I am working out if the job of replacing sagging chipboard flooring with new chipboard or plywood is beyond me or not. Not very handy with real stuff as spend most of my time fiddling with computers.

My house was built in the late 80s and some of the flooring is starting to sag a bit upstairs. Speaking to a neighbour who happens to be a retired carpet fitter he told me that its difficult to replace the chipboard as it was put down first with the walls then going on top of it. Taking that into account I did some searching and found a guide where a tradesman cut out the chipboard and replaced it with plywood before putting new flooring down.

The explanation of what was done makes sense to me but I am unsure if I should proceed with this or get quotes to get somebody to do it for me. I have a small bedroom where I can take my time doing it in the New Year. Has anyone done this before and have any advice or comments on what I am looking to do?

Many thanks,

Dave
 
It might not be all the walls, but it might be partition walls with timber studs and plasterboard skin. A small room may have only one wall where it is awkward, possibly two.

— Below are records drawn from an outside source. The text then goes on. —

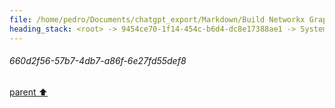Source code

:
 ```yaml
---
file: /home/pedro/Documents/chatgpt_export/Markdown/Build Networkx Graph with Cursor.md
heading_stack: <root> -> 9454ce70-1f14-454c-b6d4-dc8e17388ae1 -> System -> cdc1e4df-6ed9-4474-aa70-316fd1d37354 -> System -> aaa2cfbd-357a-4571-8976-96badef48d18 -> User -> 660d2f56-57b7-4db7-a86f-6e27fd55def8
---
```

###### 660d2f56-57b7-4db7-a86f-6e27fd55def8
[parent ⬆️](#aaa2cfbd-357a-4571-8976-96badef48d18)
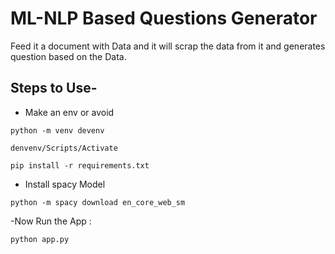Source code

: # ML-NLP Based Questions Generator
Feed it a document with Data and it will scrap the data from it and generates question based on the Data.


## Steps to Use-
- Make an env or avoid

```
python -m venv devenv
```
```
denvenv/Scripts/Activate
```
```
pip install -r requirements.txt
```
- Install spacy Model
   
```
python -m spacy download en_core_web_sm
```

-Now Run the App :
```
python app.py
```

  
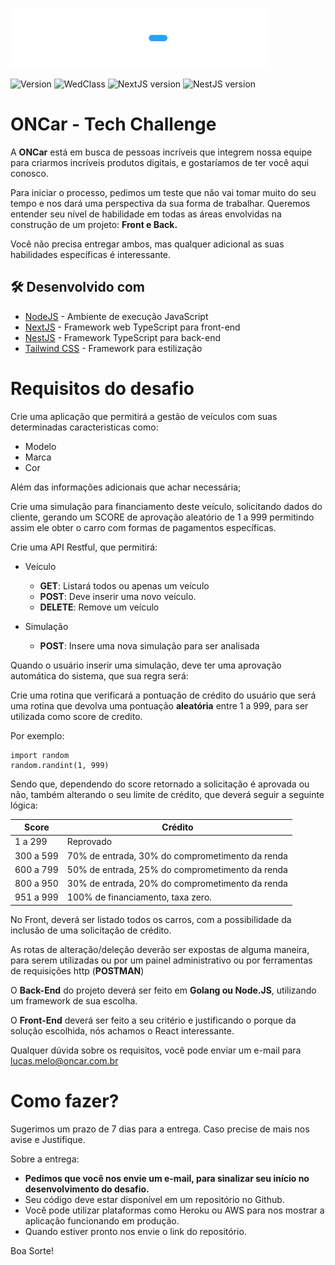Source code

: ![WedClass](.github/logo-oncar.svg)

![Version](https://img.shields.io/badge/1.0.0-beta?label=version)
![WedClass](https://img.shields.io/badge/powered_by-OnCar-29a1ff)
![NextJS version](https://img.shields.io/badge/NextJS-14.1.0-black?style=flat-square&logo=next.js&logoColor=white)
![NestJS version](https://img.shields.io/badge/NestJS-10.0.0-e0244f.svg?style=flat-square&logo=nestjs)

# ONCar - Tech Challenge

A **ONCar** está em busca de pessoas incríveis que integrem nossa equipe para criarmos incríveis produtos digitais, e gostaríamos de ter você aqui conosco.

Para iniciar o processo, pedimos um teste que não vai tomar muito do seu tempo e nos dará uma perspectiva da sua forma de trabalhar. Queremos entender seu nível de habilidade em todas as áreas envolvidas na construção de um projeto: **Front e Back.**

Você não precisa entregar ambos, mas qualquer adicional as suas habilidades específicas é interessante.

## 🛠️ Desenvolvido com
*  [NodeJS](https://nodejs.org/en/docs/) - Ambiente de execução JavaScript
*  [NextJS](https://nextjs.org/docs) - Framework web TypeScript para front-end
*  [NestJS](https://docs.nestjs.com/) - Framework TypeScript para back-end
*  [Tailwind CSS](https://tailwindcss.com/docs) - Framework para estilização

# Requisitos do desafio

Crie uma aplicação que permitirá a gestão de veículos com suas determinadas caracteristicas como:
* Modelo
* Marca
* Cor

Além das informações adicionais que achar necessária;

Crie uma simulação para financiamento deste veículo, 
solicitando dados do cliente, gerando um SCORE de aprovação aleatório de 1 a 999 permitindo assim ele obter o carro 
com formas de pagamentos específicas.

Crie uma API Restful, que permitirá:

- Veículo
  - **GET**: Listará todos ou apenas um veículo
  - **POST**: Deve inserir uma novo veículo.
  - **DELETE**: Remove um veículo

- Simulação
  - **POST**: Insere uma nova simulação para ser analisada

Quando o usuário inserir uma simulação, deve ter uma aprovação automática do sistema, que sua regra será:

Crie uma rotina que verificará a pontuação de crédito do usuário que será uma rotina que devolva uma pontuação **aleatória** entre 1 a 999, para ser utilizada como score de credito.

Por exemplo:

```
import random
random.randint(1, 999)
```

Sendo que, dependendo do score retornado a solicitação é aprovada ou não, também alterando o seu limite de crédito, que deverá seguir a seguinte lógica:

| Score     | Crédito                                        |
| --------- | ---------------------------------------------- |
| 1 a 299   | Reprovado                                      |
| 300 a 599 | 70% de entrada, 30% do comprometimento da renda|
| 600 a 799 | 50% de entrada, 25% do comprometimento da renda|
| 800 a 950 | 30% de entrada, 20% do comprometimento da renda|
| 951 a 999 | 100% de financiamento, taxa zero.              |

No Front, deverá ser listado todos os carros, com a possibilidade da inclusão de uma solicitação de crédito.

As rotas de alteração/deleção deverão ser expostas de alguma maneira, para serem utilizadas ou por um painel administrativo ou por ferramentas de requisições http (**POSTMAN**)

O **Back-End** do projeto deverá ser feito em **Golang ou Node.JS**, utilizando um framework de sua escolha.

O **Front-End** deverá ser feito a seu critério e justificando o porque da solução escolhida, nós achamos o React interessante.

Qualquer dúvida sobre os requisitos, você pode enviar um e-mail para lucas.melo@oncar.com.br

# Como fazer?

Sugerimos um prazo de 7 dias para a entrega. Caso precise de mais nos avise e Justifique.

Sobre a entrega:

- **Pedimos que você nos envie um e-mail, para sinalizar seu início no desenvolvimento do desafio.**
- Seu código deve estar disponível em um repositório no Github.
- Você pode utilizar plataformas como Heroku ou AWS para nos mostrar a aplicação funcionando em produção.
- Quando estiver pronto nos envie o link do repositório.

Boa Sorte!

Where these walls are at right-angles to the joists, it's no prob. You just cut off the old boards flush with the wall, and screw down the new boards. Where the walls are parallel to the joists, you can screw a bearer to the side of the joist for your new board to lie on. A Multicutter is very good for cutting out the old boards against the wall. As a DIYer you can get a budget brand as long as the guarantee will last longer than the job you are doing, and it has good power and replacement blades are cheap (so not the latest Bosch). I got a Worx from Argos using a Nectar voucher which seems fine. Aldi often sometimes have a cheap one which seems OK.

For good results, unless you can slide out the old board, take off the skirtings. This will hide any slight untidiness.

I find square-edged board easier to lay (and much easier to take up) than T&G, but it is essential to nog all short joints that are not on a joist. It does not matter, at the edges of the room, if the board overhangs the joist by a couple of inches as it disappears under the skirting. Nobody will stand on it there.

I find the 8x4 sheets very heavy and awkward to carry upstairs, so measure your actual joist spacing (it might not be regular) once you have lifted the old boards, and cut them into halves, or the largest piece that you can manage, so the ends lie on the middle of joists. Some merchants will cut to order. Joist spacing is particularly likely to be changed where double joists have been used, for example under a partition or to support stairs. A circular saw with TCT blade is less tiring than a handsaw.

As you have found, chipboard is an awful material, so use WBP ply, probably 18mm if your old chipboard was. The cost will be a little higher, but the results will be better. In rooms containing water, seal it, especially the edges. You can use a diamond floor varnish, and if the fancy takes you, you can dye it with Colron first.

For rooms above unheated spaces such as a garage, add mineral wool insulation while the floor is up, stuffing it especially tightly around the edges of the room where any draughts might occur. You can also use it to reduce noise transmission slightly, but the denser mineral wool batts used by builders in cavity walls are heavier and better at absorbing noise.

Screw it down with steel Countersunk screws, leave it a couple of weeks, at least, before going round again and retightening any that have eased. Don't use a hammer as you may crack the ceiling below.

Start with that small room and you will soon know if the larger rooms are beyond you. You can do it one board at a time if you want the room to be usable between work days.

Unless your skirtings are very beautiful, just fit new rather than trying to salvage and repair the old.